Below are the records. Gather each line that holds "other".

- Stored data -

______

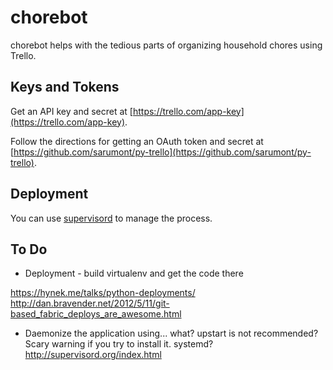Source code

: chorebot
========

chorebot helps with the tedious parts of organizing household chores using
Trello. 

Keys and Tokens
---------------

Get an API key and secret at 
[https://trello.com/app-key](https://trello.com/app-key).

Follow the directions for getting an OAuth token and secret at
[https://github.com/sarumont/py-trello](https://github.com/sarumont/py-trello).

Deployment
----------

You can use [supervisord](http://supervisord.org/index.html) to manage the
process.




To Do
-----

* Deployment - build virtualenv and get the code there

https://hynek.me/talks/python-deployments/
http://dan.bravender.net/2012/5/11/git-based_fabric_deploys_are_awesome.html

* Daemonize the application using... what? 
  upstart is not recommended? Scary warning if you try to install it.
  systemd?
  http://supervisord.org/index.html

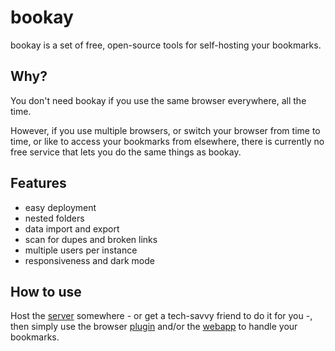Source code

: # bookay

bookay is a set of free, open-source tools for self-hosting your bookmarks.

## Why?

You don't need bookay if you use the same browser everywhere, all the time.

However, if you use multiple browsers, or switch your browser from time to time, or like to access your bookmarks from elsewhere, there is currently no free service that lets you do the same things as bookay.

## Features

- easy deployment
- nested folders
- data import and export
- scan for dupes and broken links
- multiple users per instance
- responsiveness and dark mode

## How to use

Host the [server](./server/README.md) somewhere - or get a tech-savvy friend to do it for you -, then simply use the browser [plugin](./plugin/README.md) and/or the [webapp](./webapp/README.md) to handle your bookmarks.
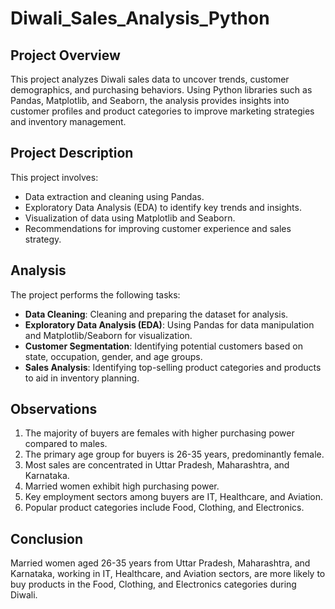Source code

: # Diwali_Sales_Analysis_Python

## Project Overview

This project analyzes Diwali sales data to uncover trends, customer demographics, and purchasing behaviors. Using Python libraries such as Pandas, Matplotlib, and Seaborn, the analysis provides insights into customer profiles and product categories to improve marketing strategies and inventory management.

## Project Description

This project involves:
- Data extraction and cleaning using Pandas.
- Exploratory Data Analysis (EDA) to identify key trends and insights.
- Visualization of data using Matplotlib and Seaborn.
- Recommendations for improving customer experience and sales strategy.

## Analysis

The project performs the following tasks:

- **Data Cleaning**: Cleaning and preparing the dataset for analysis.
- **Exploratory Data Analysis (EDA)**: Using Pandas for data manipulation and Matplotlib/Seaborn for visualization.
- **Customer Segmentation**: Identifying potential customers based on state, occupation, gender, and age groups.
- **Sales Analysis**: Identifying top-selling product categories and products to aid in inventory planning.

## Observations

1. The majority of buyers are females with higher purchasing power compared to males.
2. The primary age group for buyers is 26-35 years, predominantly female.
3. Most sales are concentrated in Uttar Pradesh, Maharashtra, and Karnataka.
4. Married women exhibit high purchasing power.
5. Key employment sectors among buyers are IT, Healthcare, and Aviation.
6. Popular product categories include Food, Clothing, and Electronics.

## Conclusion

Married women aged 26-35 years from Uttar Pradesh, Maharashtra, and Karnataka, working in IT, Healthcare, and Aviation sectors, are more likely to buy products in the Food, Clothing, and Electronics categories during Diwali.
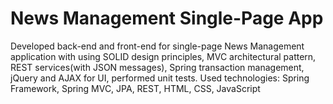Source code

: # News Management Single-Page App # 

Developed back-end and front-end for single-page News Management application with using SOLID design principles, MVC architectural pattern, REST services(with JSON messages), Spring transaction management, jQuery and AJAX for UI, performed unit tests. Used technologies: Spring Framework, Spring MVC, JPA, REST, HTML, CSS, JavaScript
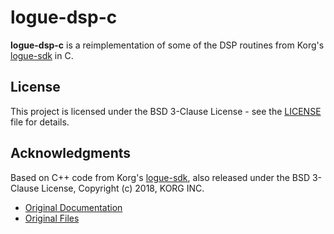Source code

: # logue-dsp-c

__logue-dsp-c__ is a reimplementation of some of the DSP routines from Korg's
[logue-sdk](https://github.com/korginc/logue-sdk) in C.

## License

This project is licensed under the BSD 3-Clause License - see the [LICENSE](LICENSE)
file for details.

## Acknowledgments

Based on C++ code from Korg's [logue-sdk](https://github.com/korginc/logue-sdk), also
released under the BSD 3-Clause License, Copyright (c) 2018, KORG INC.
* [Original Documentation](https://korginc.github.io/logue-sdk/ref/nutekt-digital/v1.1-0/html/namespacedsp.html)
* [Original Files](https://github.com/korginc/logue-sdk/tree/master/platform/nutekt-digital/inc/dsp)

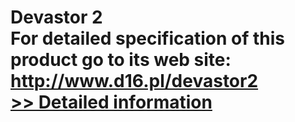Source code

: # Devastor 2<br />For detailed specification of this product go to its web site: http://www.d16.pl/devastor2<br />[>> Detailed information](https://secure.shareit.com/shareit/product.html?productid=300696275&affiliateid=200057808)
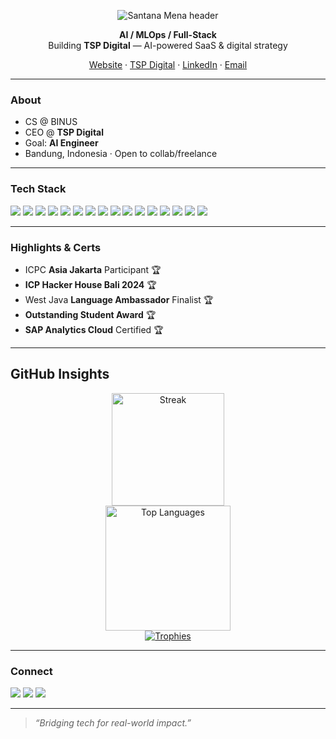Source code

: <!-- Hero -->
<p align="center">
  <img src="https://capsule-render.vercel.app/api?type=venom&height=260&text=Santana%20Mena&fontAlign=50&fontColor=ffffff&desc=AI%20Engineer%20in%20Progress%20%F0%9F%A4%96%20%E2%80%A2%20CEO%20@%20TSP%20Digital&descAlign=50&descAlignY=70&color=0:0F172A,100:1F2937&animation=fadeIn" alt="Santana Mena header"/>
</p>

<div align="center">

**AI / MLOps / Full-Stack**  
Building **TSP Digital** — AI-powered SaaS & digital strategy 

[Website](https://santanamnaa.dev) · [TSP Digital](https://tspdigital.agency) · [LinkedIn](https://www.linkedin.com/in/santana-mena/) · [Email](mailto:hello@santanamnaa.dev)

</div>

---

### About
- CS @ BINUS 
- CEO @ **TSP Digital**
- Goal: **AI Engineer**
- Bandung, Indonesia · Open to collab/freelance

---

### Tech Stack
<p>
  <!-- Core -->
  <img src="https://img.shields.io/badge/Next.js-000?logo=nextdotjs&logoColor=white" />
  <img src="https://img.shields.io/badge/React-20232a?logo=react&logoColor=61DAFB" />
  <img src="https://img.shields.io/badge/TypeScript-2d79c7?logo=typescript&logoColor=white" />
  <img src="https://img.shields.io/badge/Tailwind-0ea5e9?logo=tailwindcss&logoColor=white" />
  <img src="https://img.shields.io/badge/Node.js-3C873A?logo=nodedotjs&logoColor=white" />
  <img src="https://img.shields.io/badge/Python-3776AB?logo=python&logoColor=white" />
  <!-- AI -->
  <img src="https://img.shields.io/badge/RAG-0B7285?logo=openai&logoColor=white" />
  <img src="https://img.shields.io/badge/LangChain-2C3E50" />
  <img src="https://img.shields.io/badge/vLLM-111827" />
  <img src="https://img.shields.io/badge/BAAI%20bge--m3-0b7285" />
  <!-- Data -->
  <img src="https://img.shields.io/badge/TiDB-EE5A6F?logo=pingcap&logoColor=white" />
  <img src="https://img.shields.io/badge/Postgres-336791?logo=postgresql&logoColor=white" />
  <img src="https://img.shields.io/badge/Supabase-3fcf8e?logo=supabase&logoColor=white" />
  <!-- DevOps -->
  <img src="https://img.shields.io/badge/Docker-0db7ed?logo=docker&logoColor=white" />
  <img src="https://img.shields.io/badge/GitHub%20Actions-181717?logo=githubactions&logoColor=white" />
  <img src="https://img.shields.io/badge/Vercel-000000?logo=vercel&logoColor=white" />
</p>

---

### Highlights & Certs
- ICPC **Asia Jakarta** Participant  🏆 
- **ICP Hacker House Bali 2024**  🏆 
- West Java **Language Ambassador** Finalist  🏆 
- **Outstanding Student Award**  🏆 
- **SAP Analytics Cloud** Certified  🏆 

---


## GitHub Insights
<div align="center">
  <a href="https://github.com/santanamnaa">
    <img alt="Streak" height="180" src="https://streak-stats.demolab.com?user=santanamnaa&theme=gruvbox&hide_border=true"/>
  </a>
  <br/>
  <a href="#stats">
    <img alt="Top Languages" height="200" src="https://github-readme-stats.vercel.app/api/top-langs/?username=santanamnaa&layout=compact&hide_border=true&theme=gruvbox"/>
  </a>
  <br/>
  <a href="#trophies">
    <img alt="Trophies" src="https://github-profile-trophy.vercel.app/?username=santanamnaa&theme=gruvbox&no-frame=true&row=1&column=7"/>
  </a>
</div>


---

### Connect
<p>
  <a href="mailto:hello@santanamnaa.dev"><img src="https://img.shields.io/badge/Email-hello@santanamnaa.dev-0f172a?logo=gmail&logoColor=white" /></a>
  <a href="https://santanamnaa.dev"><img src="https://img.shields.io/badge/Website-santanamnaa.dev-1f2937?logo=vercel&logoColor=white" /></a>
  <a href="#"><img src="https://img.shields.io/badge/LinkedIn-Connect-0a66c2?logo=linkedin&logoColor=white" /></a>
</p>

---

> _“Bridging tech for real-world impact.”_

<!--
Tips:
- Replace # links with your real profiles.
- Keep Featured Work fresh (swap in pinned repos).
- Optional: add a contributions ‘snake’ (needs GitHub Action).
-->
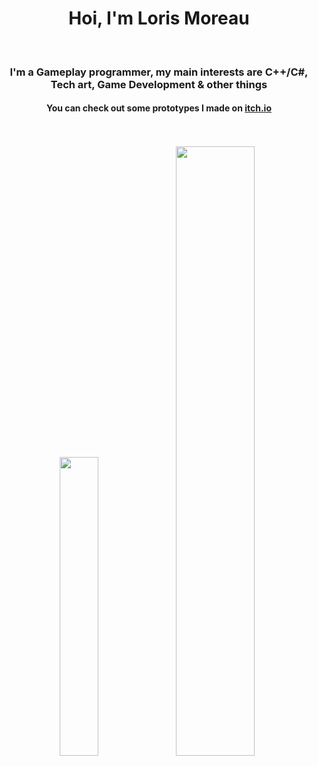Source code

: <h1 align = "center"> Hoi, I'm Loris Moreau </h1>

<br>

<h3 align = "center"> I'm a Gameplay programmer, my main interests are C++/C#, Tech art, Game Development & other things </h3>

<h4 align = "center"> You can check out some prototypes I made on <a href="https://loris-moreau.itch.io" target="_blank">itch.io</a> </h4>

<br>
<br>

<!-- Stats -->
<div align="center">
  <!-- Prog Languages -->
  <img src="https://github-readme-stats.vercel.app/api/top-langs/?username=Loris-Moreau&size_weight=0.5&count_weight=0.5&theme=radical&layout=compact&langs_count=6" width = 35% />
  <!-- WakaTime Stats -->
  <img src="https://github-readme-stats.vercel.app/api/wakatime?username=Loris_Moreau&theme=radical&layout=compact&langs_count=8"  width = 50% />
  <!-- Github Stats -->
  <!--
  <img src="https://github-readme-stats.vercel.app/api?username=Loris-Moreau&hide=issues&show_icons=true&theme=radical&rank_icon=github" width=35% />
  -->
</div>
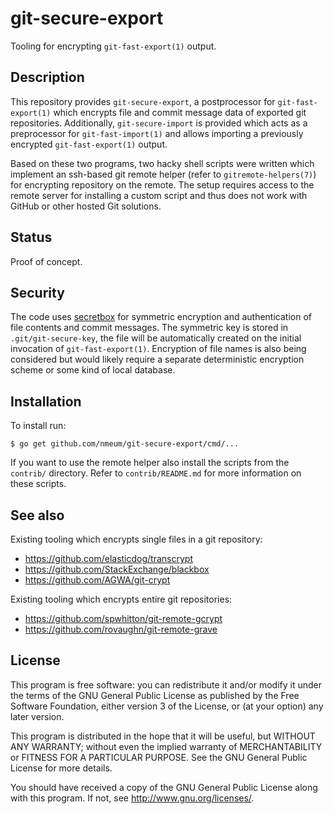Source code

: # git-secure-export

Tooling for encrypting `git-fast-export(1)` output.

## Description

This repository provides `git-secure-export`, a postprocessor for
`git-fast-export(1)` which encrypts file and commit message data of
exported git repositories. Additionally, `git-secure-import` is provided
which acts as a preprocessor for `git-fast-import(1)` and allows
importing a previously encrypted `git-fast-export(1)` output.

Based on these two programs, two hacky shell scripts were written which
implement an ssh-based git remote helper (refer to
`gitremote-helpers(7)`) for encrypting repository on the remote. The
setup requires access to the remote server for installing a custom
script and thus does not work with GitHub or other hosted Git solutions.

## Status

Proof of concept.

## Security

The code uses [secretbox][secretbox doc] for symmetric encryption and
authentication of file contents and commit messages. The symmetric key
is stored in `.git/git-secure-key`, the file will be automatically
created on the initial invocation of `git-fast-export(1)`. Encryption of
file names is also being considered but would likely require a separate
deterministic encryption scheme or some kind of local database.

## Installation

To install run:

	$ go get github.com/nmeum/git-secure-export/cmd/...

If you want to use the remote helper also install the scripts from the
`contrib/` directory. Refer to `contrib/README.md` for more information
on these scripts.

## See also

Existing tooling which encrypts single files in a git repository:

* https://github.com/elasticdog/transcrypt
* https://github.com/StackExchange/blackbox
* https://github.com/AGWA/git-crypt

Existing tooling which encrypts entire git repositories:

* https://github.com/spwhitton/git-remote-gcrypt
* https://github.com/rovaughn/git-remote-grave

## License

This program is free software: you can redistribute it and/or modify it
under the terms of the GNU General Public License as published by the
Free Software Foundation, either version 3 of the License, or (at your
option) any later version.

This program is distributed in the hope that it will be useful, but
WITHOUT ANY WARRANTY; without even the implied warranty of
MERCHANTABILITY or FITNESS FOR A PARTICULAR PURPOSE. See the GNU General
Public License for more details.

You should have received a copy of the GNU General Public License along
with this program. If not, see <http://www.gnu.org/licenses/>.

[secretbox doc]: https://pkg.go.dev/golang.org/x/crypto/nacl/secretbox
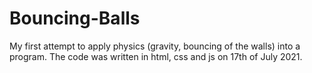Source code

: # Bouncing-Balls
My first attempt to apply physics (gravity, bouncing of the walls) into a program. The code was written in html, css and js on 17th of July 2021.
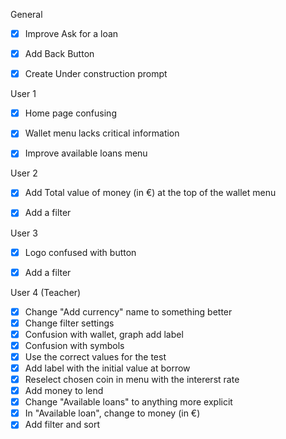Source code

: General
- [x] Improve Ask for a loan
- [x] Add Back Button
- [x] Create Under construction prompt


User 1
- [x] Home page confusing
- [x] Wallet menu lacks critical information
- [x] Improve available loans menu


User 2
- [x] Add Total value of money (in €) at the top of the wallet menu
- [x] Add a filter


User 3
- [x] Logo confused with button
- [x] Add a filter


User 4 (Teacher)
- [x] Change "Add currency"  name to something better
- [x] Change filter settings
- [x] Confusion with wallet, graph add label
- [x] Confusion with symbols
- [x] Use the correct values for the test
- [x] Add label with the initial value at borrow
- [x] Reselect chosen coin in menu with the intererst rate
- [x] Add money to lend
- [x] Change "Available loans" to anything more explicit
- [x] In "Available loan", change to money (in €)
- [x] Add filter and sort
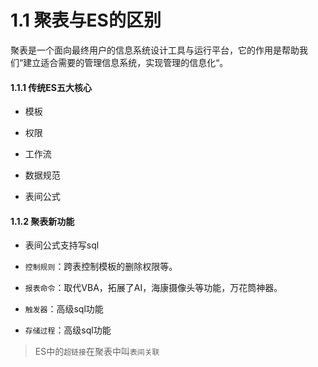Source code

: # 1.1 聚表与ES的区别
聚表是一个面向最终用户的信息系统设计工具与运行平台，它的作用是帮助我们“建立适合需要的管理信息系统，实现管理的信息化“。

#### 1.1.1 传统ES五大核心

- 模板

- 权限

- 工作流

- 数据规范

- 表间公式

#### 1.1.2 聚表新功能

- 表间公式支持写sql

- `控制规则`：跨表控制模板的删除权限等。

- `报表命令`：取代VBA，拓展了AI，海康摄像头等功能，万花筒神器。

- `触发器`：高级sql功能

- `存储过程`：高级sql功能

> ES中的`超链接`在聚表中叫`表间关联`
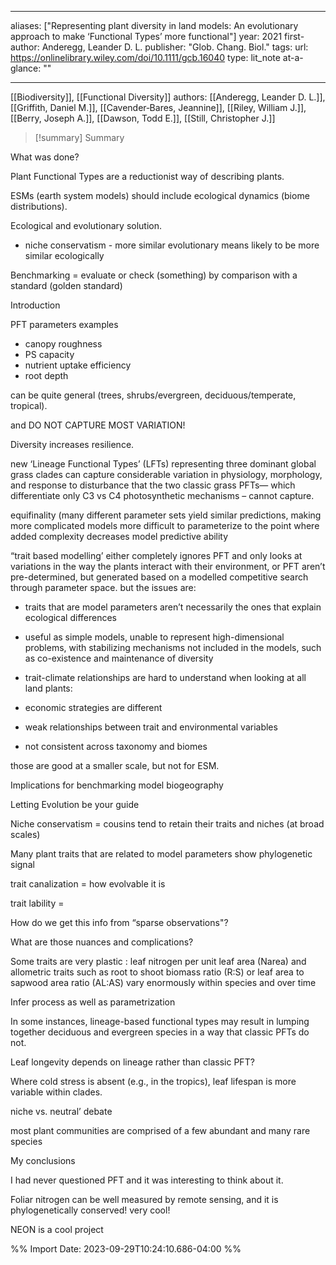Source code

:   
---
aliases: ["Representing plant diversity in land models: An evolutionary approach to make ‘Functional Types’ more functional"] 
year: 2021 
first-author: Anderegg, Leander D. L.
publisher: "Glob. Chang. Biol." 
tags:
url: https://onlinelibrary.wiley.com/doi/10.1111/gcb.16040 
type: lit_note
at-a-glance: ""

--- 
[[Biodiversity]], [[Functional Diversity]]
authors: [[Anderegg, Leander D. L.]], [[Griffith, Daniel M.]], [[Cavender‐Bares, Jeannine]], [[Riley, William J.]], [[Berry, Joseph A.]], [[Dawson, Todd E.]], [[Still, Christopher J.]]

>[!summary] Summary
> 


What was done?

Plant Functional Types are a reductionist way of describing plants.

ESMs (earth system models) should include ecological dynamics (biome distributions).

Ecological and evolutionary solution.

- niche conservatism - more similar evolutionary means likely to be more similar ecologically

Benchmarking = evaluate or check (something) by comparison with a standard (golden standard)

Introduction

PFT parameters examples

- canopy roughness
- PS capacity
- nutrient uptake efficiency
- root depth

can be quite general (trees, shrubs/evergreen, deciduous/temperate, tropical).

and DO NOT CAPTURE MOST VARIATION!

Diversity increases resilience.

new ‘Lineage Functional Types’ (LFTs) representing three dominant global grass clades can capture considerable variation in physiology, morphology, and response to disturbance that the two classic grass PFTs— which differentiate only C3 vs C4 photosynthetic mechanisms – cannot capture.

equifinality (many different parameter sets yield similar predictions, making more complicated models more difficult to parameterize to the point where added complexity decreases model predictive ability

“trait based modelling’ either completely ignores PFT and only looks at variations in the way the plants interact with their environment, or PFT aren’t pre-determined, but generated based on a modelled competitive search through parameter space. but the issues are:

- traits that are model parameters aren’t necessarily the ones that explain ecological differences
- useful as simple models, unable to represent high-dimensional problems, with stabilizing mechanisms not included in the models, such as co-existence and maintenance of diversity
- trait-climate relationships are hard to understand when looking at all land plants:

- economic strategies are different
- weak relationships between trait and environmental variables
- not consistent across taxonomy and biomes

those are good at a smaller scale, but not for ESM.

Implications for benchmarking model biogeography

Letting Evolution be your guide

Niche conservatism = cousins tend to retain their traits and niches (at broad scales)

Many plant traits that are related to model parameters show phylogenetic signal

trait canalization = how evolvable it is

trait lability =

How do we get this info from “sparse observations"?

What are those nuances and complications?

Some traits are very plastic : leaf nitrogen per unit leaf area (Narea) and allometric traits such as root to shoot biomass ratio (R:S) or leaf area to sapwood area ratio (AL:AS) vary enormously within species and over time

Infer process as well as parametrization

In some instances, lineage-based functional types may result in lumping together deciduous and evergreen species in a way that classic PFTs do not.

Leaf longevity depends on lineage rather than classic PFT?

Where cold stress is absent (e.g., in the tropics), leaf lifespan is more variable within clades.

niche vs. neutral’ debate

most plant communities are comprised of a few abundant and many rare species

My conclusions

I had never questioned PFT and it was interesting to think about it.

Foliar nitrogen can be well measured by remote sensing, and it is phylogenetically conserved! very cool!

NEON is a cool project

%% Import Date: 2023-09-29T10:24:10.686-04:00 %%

______

- Answer to the exercise -
<h3 align = "center"> I'm a Gameplay programmer, my main interests are C++/C#, Tech art, Game Development & other things </h3>
script and thus does not work with GitHub or other hosted Git solutions.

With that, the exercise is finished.